クライマックスシーン、主人公の昂ぶった気持ちとシンクロするように見ていた人々の目に涙が浮かび始め、すすり泣く音が七海の耳に届いた。
そして隣にいるかなでも例外ではなかったらしい。
ほろり、と涙をこぼして画面を見つめる。その横顔に七海はただ黙って見つめていた。
あまりに綺麗な横顔だった。
涙が白く輝いているのが目に映り、食い入るようにかなでを見つめてしまう。
自分よりも年上だけど、たった一つしか違わないはずなのに。
綺麗、だなんて。
なぜか一人置いてけぼりを食らったような、かなでだけが大人の階段をいつの間にか昇っていたような、そんな淋しさを覚えた。
綺麗な涙を流す人はいいなと思っていただけに、かなでがそれに該当すると考えていなかったのかと考えるよりも淋しいと思ったなんて。
オレよりも、先に行かないで下さい。
あなたの隣にいたいと思うから、せめてもう少しだけ待って下さい。
少しであなたよりも大人になるから、頼られるような人になるから。
七海の切実な願いはかなでに届くのかわからない。
でも自分の胸に想いを刻んでまっすぐと前を見据えた。
「ねぇ、七海くん」
「はい?」
「ちょっと身長伸びたよね」
「え?」
じとっとかなでは七海を見上げた。映画の帰り道、食事を終えた二人はかなでが住む寮までの道を歩く。
「そ、そうですか?」
「うん。なんか少し高くなった。少し近くてちょっといいなーって思ってたのに」
「いい、ですか?」
「だって響也とか身長高くて首が痛くなるんだもん。私のことちびって言うし。ひどいよね。ハルくんくらいだよ、身長近いの。でもハルくんも伸びそうだもんなぁ」
がっくりと肩を落として残念そうな声を出すかなでに七海は小さく笑った。やっぱりかなではかなでなのかもしれない。
「オレも身長伸びますよ。いや、伸びたいな」
「男の子って伸びるよねー。私なんて伸びないし・・・・・・七海くん、あんまりでかくならないでね」
「それはちょっと受けかねる答えですけど」
苦笑いを浮かべながら七海は答える。少なくても10p以上は差が欲しいと七海は思っていた。かなでは小柄だからそこまで大きくならなくてもいいだろうけれど。
少なくても大きい方がやっぱり男としては嬉しい。
「最近身長だけじゃなくて七海くん大人っぽくなったから、私先越されそうだよ。それはすっごく困る」
力を入れて答えるかなでにそれはオレもちょっと困る、と苦笑した。すっごく、に力を入れなくても良いではないか。

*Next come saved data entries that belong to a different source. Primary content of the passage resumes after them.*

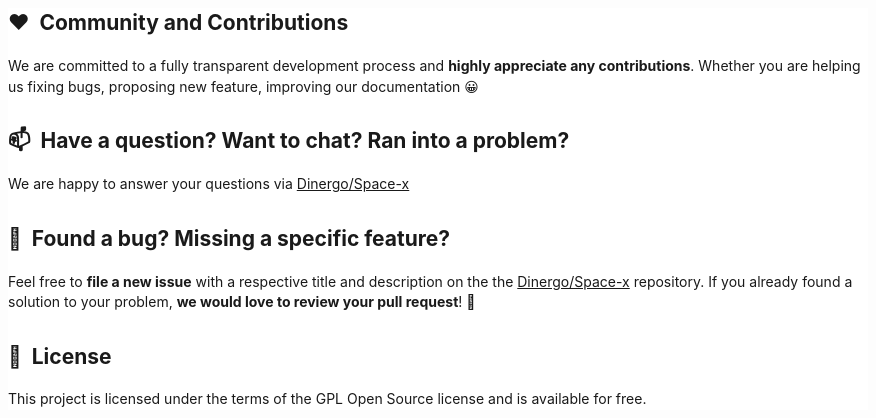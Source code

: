 ## ❤️&nbsp; Community and Contributions

We are committed to a fully transparent development process and **highly appreciate any contributions**. Whether you are helping us fixing bugs, proposing new feature, improving our documentation 😀

## 📫&nbsp; Have a question? Want to chat? Ran into a problem?

We are happy to answer your questions via [Dinergo/Space-x](https://github.com/Dinergo/space-x/discussions/4)


## 🤝&nbsp; Found a bug? Missing a specific feature?

Feel free to **file a new issue** with a respective title and description on the the [Dinergo/Space-x](https://github.com/Dinergo/space-x/discussions/4) repository. 
If you already found a solution to your problem, **we would love to review your pull request**! 🙌


## 📘&nbsp; License

This project is licensed under the terms of the GPL Open Source license and is available for free.
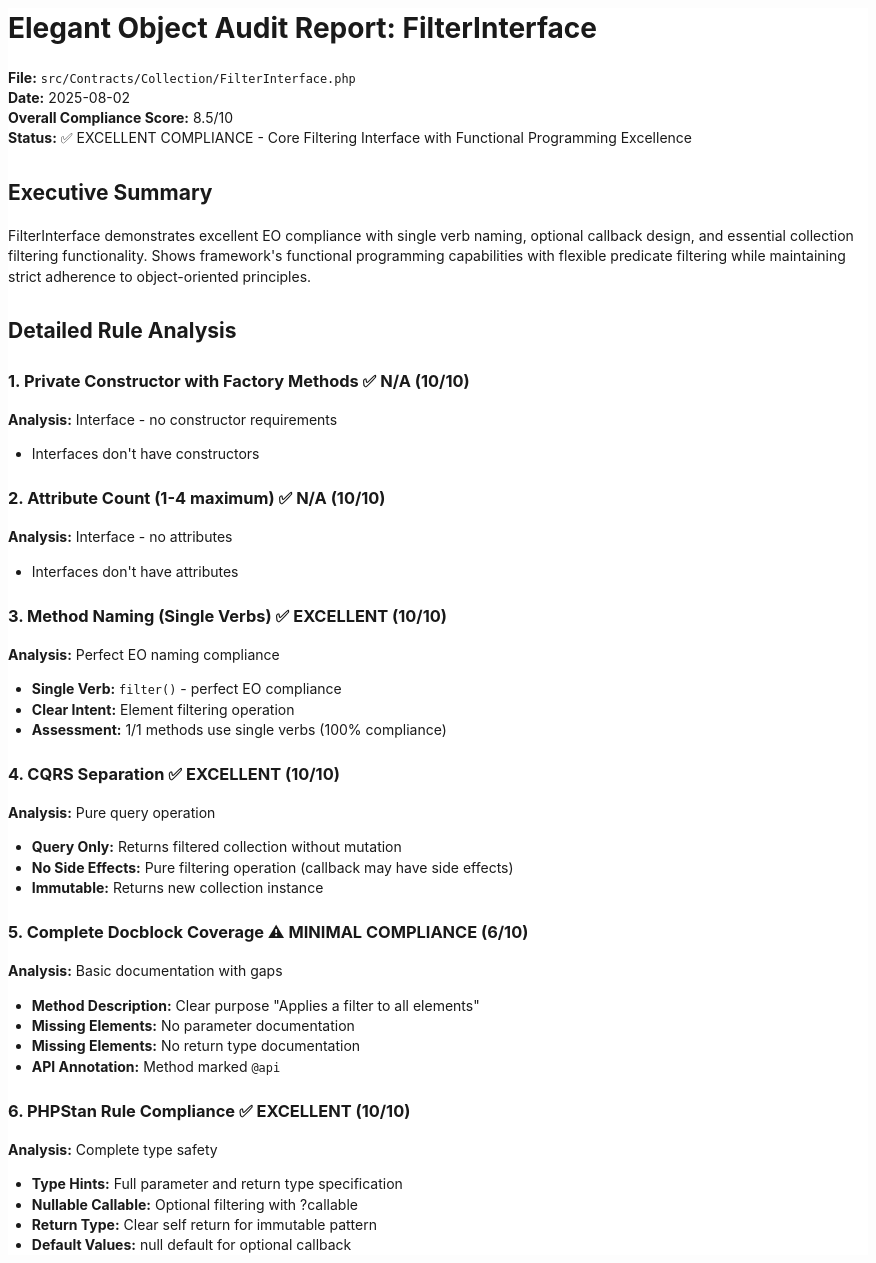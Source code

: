 # Elegant Object Audit Report: FilterInterface

**File:** `src/Contracts/Collection/FilterInterface.php`  
**Date:** 2025-08-02  
**Overall Compliance Score:** 8.5/10  
**Status:** ✅ EXCELLENT COMPLIANCE - Core Filtering Interface with Functional Programming Excellence

## Executive Summary

FilterInterface demonstrates excellent EO compliance with single verb naming, optional callback design, and essential collection filtering functionality. Shows framework's functional programming capabilities with flexible predicate filtering while maintaining strict adherence to object-oriented principles.

## Detailed Rule Analysis

### 1. Private Constructor with Factory Methods ✅ N/A (10/10)
**Analysis:** Interface - no constructor requirements
- Interfaces don't have constructors

### 2. Attribute Count (1-4 maximum) ✅ N/A (10/10)  
**Analysis:** Interface - no attributes
- Interfaces don't have attributes

### 3. Method Naming (Single Verbs) ✅ EXCELLENT (10/10)
**Analysis:** Perfect EO naming compliance
- **Single Verb:** `filter()` - perfect EO compliance
- **Clear Intent:** Element filtering operation
- **Assessment:** 1/1 methods use single verbs (100% compliance)

### 4. CQRS Separation ✅ EXCELLENT (10/10)
**Analysis:** Pure query operation
- **Query Only:** Returns filtered collection without mutation
- **No Side Effects:** Pure filtering operation (callback may have side effects)
- **Immutable:** Returns new collection instance

### 5. Complete Docblock Coverage ⚠️ MINIMAL COMPLIANCE (6/10)
**Analysis:** Basic documentation with gaps
- **Method Description:** Clear purpose "Applies a filter to all elements"
- **Missing Elements:** No parameter documentation
- **Missing Elements:** No return type documentation
- **API Annotation:** Method marked `@api`

### 6. PHPStan Rule Compliance ✅ EXCELLENT (10/10)
**Analysis:** Complete type safety
- **Type Hints:** Full parameter and return type specification
- **Nullable Callable:** Optional filtering with ?callable
- **Return Type:** Clear self return for immutable pattern
- **Default Values:** null default for optional callback
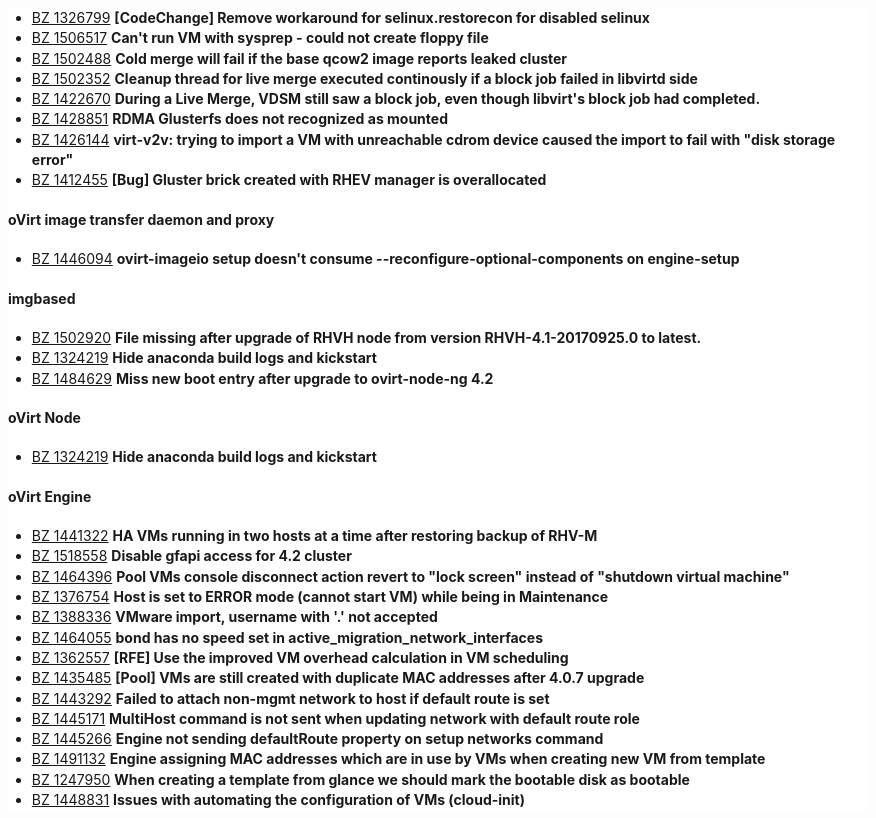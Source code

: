 - [BZ 1326799](https://bugzilla.redhat.com/show_bug.cgi?id=1326799) <b>[CodeChange] Remove workaround for selinux.restorecon for disabled selinux</b><br>
 - [BZ 1506517](https://bugzilla.redhat.com/show_bug.cgi?id=1506517) <b>Can't run VM with sysprep - could not create floppy file</b><br>
 - [BZ 1502488](https://bugzilla.redhat.com/show_bug.cgi?id=1502488) <b>Cold merge will fail if the base qcow2 image reports leaked cluster</b><br>
 - [BZ 1502352](https://bugzilla.redhat.com/show_bug.cgi?id=1502352) <b>Cleanup thread for live merge executed continously if a block job failed in libvirtd side</b><br>
 - [BZ 1422670](https://bugzilla.redhat.com/show_bug.cgi?id=1422670) <b>During a Live Merge, VDSM still saw a block job, even though libvirt's block job had completed.</b><br>
 - [BZ 1428851](https://bugzilla.redhat.com/show_bug.cgi?id=1428851) <b>RDMA Glusterfs does not recognized as mounted</b><br>
 - [BZ 1426144](https://bugzilla.redhat.com/show_bug.cgi?id=1426144) <b>virt-v2v: trying to import a VM with unreachable cdrom device caused the import to fail with "disk storage error"</b><br>
 - [BZ 1412455](https://bugzilla.redhat.com/show_bug.cgi?id=1412455) <b>[Bug] Gluster brick created with RHEV manager is overallocated</b><br>

#### oVirt image transfer daemon and proxy

 - [BZ 1446094](https://bugzilla.redhat.com/show_bug.cgi?id=1446094) <b>ovirt-imageio setup doesn't consume --reconfigure-optional-components on engine-setup</b><br>

#### imgbased

 - [BZ 1502920](https://bugzilla.redhat.com/show_bug.cgi?id=1502920) <b>File missing after upgrade of RHVH node from version RHVH-4.1-20170925.0 to latest.</b><br>
 - [BZ 1324219](https://bugzilla.redhat.com/show_bug.cgi?id=1324219) <b>Hide anaconda build logs and kickstart</b><br>
 - [BZ 1484629](https://bugzilla.redhat.com/show_bug.cgi?id=1484629) <b>Miss new boot entry after upgrade to ovirt-node-ng 4.2</b><br>

#### oVirt Node

 - [BZ 1324219](https://bugzilla.redhat.com/show_bug.cgi?id=1324219) <b>Hide anaconda build logs and kickstart</b><br>

#### oVirt Engine

 - [BZ 1441322](https://bugzilla.redhat.com/show_bug.cgi?id=1441322) <b>HA VMs running in two hosts at a time after restoring backup of RHV-M</b><br>
 - [BZ 1518558](https://bugzilla.redhat.com/show_bug.cgi?id=1518558) <b>Disable gfapi access for 4.2 cluster</b><br>
 - [BZ 1464396](https://bugzilla.redhat.com/show_bug.cgi?id=1464396) <b>Pool VMs console disconnect action revert to "lock screen" instead of "shutdown virtual machine"</b><br>
 - [BZ 1376754](https://bugzilla.redhat.com/show_bug.cgi?id=1376754) <b>Host is set to ERROR mode (cannot start VM) while being in Maintenance</b><br>
 - [BZ 1388336](https://bugzilla.redhat.com/show_bug.cgi?id=1388336) <b>VMware import, username with '.' not accepted</b><br>
 - [BZ 1464055](https://bugzilla.redhat.com/show_bug.cgi?id=1464055) <b>bond has no speed set in active_migration_network_interfaces</b><br>
 - [BZ 1362557](https://bugzilla.redhat.com/show_bug.cgi?id=1362557) <b>[RFE] Use the improved VM overhead calculation in VM scheduling</b><br>
 - [BZ 1435485](https://bugzilla.redhat.com/show_bug.cgi?id=1435485) <b>[Pool] VMs are still created with duplicate MAC addresses after 4.0.7 upgrade</b><br>
 - [BZ 1443292](https://bugzilla.redhat.com/show_bug.cgi?id=1443292) <b>Failed to attach non-mgmt network to host if default route is set</b><br>
 - [BZ 1445171](https://bugzilla.redhat.com/show_bug.cgi?id=1445171) <b>MultiHost command is not sent when updating network with default route role</b><br>
 - [BZ 1445266](https://bugzilla.redhat.com/show_bug.cgi?id=1445266) <b>Engine not sending defaultRoute property on setup networks command</b><br>
 - [BZ 1491132](https://bugzilla.redhat.com/show_bug.cgi?id=1491132) <b>Engine assigning MAC addresses which are in use by VMs when creating new VM from template</b><br>
 - [BZ 1247950](https://bugzilla.redhat.com/show_bug.cgi?id=1247950) <b>When creating a template from glance we should mark the bootable disk as bootable</b><br>
 - [BZ 1448831](https://bugzilla.redhat.com/show_bug.cgi?id=1448831) <b>Issues with automating the configuration of VMs (cloud-init)</b><br>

ただでさえ自分の方が年下で負けてる部分は多いのだから。
「とりあえず、大人になったら小日向先輩をリードできるようになりたいって思いますけど」
さらりと言う七海に今度はかなでの方が困った顔を浮かべた。そんなことすらっと言うなんてある意味反則に近い。
ずるいなぁ、男の子ってとかなでは思っていた。
「・・・・・・大人だったら、許す」
それが精一杯の譲歩。かなでからの譲歩に七海は笑って返した。
それが七海の答え。
あなたを守れる立派な人になりたいと思う七海の願いがあることをまだかなでは知らない。